Roy Lichtenstein
Irving Blum Gallery
That Roy Lichtenstein’s backs of canvases are something of a throwback to an earlier approach comes initially both as a relief and a vague disappointment, weary as we are on the one hand of ’30s moderne, and, on the other, secretly expectant of yet another delectable surprise. But one can only account to himself for secretly indulged tastes up to a point, and Lichtenstein, it now appears, is clever enough to measure out his soft insults with reserve. The new works, of which the Irving Blum Gallery shows six, are basically dot paintings in only three colors, black, white and yellow. They are severer and slightly more monotonous than any other series, though there is a general relationship to the old “Parthenon” image. The “Brushstrokes,” being similarly “formal,” and similarly isolating a ubiquitous painterly appearance for the sake, partially, of ridicule, are more full of conceit and less “disciplined” than the present works. Since these paintings are so restricted in format, subject and color, they might be viewed together as a serial exercise (to say a formal exercise is funnier, but less exact), and perhaps, in their light, one reconsiders the justness of those who early insisted upon Lichtenstein’s overriding concern for “abstract composition” as opposed to subject in the comic strip paintings.

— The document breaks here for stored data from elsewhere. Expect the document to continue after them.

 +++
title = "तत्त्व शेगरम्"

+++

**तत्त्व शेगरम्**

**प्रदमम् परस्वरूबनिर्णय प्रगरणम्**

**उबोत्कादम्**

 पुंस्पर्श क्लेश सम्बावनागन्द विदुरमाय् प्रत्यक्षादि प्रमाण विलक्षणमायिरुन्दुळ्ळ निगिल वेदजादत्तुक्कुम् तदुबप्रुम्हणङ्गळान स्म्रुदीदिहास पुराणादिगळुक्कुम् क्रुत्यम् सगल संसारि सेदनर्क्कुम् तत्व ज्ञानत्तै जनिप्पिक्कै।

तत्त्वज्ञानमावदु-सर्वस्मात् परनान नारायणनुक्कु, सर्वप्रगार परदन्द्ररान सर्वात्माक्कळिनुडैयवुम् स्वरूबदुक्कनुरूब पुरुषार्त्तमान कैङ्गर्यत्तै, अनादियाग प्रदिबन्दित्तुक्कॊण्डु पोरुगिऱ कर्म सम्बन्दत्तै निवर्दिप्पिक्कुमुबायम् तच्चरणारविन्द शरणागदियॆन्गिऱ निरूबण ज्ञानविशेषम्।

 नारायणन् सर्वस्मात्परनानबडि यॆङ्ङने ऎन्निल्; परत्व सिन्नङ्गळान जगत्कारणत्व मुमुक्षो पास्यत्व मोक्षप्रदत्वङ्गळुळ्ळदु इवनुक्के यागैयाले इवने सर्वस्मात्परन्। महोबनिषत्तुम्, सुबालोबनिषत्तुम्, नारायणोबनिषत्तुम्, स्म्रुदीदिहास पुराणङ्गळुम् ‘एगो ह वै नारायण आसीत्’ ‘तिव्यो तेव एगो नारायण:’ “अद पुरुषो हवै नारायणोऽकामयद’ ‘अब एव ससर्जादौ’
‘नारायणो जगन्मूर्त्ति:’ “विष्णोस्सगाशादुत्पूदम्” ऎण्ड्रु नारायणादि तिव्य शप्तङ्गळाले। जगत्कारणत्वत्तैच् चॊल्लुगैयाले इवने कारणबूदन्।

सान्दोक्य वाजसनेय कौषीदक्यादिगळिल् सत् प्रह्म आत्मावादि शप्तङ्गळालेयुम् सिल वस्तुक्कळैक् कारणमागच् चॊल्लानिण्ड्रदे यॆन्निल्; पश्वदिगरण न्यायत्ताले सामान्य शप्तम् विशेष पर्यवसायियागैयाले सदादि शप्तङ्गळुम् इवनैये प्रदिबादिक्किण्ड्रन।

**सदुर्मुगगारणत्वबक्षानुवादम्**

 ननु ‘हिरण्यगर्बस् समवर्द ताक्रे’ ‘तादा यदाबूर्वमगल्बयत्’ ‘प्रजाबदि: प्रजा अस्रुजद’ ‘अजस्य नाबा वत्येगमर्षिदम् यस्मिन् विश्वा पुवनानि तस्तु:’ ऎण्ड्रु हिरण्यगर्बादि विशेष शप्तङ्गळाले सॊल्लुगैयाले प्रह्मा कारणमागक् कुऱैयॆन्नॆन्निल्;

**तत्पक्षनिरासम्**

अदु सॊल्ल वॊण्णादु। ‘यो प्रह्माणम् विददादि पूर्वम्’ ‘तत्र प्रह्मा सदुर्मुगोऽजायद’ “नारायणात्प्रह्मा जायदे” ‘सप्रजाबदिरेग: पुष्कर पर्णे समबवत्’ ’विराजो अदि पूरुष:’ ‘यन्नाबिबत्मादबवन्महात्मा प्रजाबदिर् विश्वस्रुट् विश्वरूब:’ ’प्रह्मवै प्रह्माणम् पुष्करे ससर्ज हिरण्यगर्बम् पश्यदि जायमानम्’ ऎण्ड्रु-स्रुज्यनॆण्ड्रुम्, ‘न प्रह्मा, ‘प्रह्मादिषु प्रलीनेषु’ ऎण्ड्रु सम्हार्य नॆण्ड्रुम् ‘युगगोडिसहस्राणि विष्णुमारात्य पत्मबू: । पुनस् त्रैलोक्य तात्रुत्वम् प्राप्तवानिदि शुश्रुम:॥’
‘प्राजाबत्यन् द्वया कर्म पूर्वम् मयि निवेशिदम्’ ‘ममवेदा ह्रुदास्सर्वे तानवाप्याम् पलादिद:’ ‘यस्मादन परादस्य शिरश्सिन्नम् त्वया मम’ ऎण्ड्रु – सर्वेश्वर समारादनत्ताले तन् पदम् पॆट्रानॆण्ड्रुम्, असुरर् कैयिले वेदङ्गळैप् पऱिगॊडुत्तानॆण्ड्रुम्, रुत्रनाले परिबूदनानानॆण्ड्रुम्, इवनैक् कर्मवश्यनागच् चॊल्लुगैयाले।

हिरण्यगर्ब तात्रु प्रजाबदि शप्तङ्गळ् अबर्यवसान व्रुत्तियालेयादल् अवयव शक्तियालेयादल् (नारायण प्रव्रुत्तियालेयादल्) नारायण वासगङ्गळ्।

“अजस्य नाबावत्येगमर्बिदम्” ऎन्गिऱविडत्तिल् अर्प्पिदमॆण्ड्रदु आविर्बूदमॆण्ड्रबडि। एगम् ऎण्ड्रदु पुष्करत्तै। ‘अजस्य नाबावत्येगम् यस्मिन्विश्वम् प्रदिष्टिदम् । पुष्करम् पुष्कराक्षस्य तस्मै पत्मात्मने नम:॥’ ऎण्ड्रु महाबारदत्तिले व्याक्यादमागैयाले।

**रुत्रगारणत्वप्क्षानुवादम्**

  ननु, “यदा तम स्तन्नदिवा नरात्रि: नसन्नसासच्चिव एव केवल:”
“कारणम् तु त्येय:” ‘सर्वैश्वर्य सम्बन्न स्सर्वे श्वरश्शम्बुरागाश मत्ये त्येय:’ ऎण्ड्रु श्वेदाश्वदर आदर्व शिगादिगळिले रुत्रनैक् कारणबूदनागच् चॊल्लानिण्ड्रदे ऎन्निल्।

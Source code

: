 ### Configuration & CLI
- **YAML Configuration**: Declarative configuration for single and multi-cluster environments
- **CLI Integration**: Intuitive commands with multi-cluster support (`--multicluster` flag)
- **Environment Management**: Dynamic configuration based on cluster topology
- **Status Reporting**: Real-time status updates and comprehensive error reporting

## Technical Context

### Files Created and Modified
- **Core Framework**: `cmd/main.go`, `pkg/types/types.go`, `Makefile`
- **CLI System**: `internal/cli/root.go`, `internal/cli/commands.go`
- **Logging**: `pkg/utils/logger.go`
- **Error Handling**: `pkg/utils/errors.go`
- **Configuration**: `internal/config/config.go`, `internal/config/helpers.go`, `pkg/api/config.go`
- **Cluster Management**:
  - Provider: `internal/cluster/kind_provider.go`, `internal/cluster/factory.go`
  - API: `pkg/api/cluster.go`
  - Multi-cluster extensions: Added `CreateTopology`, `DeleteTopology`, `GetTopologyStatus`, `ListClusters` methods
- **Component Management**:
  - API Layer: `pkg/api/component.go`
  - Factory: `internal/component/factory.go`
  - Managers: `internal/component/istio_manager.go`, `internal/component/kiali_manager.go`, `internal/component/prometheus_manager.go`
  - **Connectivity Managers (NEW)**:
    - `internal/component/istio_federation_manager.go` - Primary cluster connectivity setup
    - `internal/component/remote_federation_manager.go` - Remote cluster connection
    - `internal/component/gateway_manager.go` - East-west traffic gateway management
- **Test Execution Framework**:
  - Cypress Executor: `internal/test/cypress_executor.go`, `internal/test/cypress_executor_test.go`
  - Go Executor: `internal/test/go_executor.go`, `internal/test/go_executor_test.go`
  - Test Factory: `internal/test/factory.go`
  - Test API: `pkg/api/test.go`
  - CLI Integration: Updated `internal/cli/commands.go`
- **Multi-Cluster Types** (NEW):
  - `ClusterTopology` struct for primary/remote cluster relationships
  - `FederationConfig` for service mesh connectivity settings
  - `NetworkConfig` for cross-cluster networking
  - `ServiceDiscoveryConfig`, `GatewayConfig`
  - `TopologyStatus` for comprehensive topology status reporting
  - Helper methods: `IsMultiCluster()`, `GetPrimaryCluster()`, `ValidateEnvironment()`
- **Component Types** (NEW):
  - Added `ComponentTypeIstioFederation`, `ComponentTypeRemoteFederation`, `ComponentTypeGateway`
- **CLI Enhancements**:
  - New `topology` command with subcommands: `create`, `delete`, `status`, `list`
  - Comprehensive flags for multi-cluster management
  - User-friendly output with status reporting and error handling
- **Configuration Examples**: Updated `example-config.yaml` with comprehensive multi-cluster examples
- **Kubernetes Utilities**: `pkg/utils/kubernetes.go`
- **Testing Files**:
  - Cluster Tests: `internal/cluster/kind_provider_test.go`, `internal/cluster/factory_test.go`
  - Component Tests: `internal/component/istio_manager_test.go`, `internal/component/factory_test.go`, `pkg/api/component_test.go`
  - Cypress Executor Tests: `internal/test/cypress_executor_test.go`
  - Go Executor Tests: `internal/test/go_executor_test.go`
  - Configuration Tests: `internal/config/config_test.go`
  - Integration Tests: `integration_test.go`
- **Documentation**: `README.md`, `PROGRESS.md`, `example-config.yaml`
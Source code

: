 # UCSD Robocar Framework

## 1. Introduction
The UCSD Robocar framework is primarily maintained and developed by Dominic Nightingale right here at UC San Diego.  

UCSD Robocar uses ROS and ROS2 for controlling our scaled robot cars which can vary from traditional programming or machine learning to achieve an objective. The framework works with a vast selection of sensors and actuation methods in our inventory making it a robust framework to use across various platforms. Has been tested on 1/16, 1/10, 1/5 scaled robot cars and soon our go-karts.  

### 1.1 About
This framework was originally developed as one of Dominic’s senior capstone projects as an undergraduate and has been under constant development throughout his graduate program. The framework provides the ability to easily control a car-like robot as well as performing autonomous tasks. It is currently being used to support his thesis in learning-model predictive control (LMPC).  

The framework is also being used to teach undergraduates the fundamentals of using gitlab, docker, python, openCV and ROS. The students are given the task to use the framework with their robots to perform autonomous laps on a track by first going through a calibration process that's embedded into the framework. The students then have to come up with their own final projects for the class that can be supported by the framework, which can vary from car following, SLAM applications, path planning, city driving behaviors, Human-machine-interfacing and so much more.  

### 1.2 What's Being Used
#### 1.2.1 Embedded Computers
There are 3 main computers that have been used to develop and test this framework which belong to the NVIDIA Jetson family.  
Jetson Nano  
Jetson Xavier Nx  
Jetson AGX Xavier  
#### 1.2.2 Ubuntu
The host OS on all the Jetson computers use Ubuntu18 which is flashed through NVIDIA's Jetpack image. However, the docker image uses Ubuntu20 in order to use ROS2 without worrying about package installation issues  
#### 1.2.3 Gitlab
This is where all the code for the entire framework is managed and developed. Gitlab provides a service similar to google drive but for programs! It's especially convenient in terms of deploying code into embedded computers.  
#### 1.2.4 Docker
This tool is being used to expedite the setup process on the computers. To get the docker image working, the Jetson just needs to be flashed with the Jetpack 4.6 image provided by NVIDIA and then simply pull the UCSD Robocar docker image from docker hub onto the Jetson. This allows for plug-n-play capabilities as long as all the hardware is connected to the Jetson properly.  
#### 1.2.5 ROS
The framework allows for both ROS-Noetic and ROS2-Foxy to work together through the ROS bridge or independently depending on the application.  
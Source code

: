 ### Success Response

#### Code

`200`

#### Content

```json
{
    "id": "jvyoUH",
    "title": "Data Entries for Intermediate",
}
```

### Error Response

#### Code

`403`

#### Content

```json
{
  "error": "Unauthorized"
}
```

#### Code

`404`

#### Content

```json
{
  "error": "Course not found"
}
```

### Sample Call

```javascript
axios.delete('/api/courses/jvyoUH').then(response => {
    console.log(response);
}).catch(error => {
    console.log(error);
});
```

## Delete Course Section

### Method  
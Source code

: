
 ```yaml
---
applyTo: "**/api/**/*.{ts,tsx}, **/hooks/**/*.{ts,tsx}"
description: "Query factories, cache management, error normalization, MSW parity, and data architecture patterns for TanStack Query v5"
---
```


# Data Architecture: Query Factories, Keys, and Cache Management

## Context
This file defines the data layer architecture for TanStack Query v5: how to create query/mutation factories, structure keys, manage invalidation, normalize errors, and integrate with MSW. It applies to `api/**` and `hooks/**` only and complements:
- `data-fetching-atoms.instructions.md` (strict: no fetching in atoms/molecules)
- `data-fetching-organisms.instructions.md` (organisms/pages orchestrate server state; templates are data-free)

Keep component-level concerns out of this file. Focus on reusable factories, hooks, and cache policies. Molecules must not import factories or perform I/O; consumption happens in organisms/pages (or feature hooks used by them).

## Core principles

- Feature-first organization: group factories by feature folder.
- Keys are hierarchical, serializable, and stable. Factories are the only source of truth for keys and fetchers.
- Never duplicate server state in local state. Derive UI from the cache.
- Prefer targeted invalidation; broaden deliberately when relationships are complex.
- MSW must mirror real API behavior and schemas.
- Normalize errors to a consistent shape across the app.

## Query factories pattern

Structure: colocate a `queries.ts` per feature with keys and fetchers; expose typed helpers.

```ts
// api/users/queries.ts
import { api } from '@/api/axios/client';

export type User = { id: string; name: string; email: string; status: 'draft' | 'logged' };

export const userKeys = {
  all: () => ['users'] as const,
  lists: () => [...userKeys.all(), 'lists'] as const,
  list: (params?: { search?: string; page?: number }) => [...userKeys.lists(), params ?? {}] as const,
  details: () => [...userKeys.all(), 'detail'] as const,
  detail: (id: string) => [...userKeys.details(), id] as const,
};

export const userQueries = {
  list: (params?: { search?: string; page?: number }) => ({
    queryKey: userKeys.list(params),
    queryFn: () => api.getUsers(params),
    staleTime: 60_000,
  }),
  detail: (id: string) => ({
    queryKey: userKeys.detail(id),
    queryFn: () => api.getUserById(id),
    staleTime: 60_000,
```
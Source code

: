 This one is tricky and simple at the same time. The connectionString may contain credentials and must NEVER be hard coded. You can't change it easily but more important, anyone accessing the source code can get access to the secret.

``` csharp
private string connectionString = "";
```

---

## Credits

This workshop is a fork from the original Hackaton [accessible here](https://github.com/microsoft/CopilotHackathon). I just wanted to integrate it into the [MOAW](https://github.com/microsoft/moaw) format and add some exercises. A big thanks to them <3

The size of these paintings is always commensurate with the number of horizontal and vertical cross bars (indicated with bright yellow paint). The smallest canvas is square and undivided, and there is one bisected vertically, one trisected, two have six rectangular divisions, the largest (102 by 48 inches) is a diptych. The shadows cast by the supporting slats are consistently located to the left or top of the cross bars. The edges are white, framing the canvases, lined with heavy curved lines at the inside boundaries. Thus the appearance of stretched canvas, stapled around the edge of the rear of the outer support and left irregular, is not only indicated but becomes the most dynamic and assertive compositional element. Turning the works around, one finds that their actual, unpainted backs echo their fronts, with the cross bars, real and simulated, corresponding almost exactly.
As satirical statements, the works are triumphant: for one thing, it will be difficult after them to talk in earnest support of the support. Besides, two of them—Stretcher Frame with Cross Bars IV and V—are identical in size and very nearly in configuration, but not in orientation: one measures 68 by 56 inches, the other 56 by 68, the implication being, of course, that they are as good or bad or indifferent in the vertical as in the horizontal, which is quite true. (Upside down, they don’t work right.) Actually Lichtenstein has chosen to avoid gross metaphorical exaggeration with the back: of-the-canvas idea, excepting that the dots have reference in its context to canvas weave. This incident might be thought his ultimate self-parodying coup de théâtre—perhaps he’s wanted to arrive at this all along. The question of “abstract” success is just not discussable. Whether these paintings mark Lichtenstein as more than a better-than-average psychologist, in terms at least of timing and temperance, or a swell satirist, or an esthete’s esthete, it may be too soon to tell. For myself, I would say they’d go great in a black and white and blue room.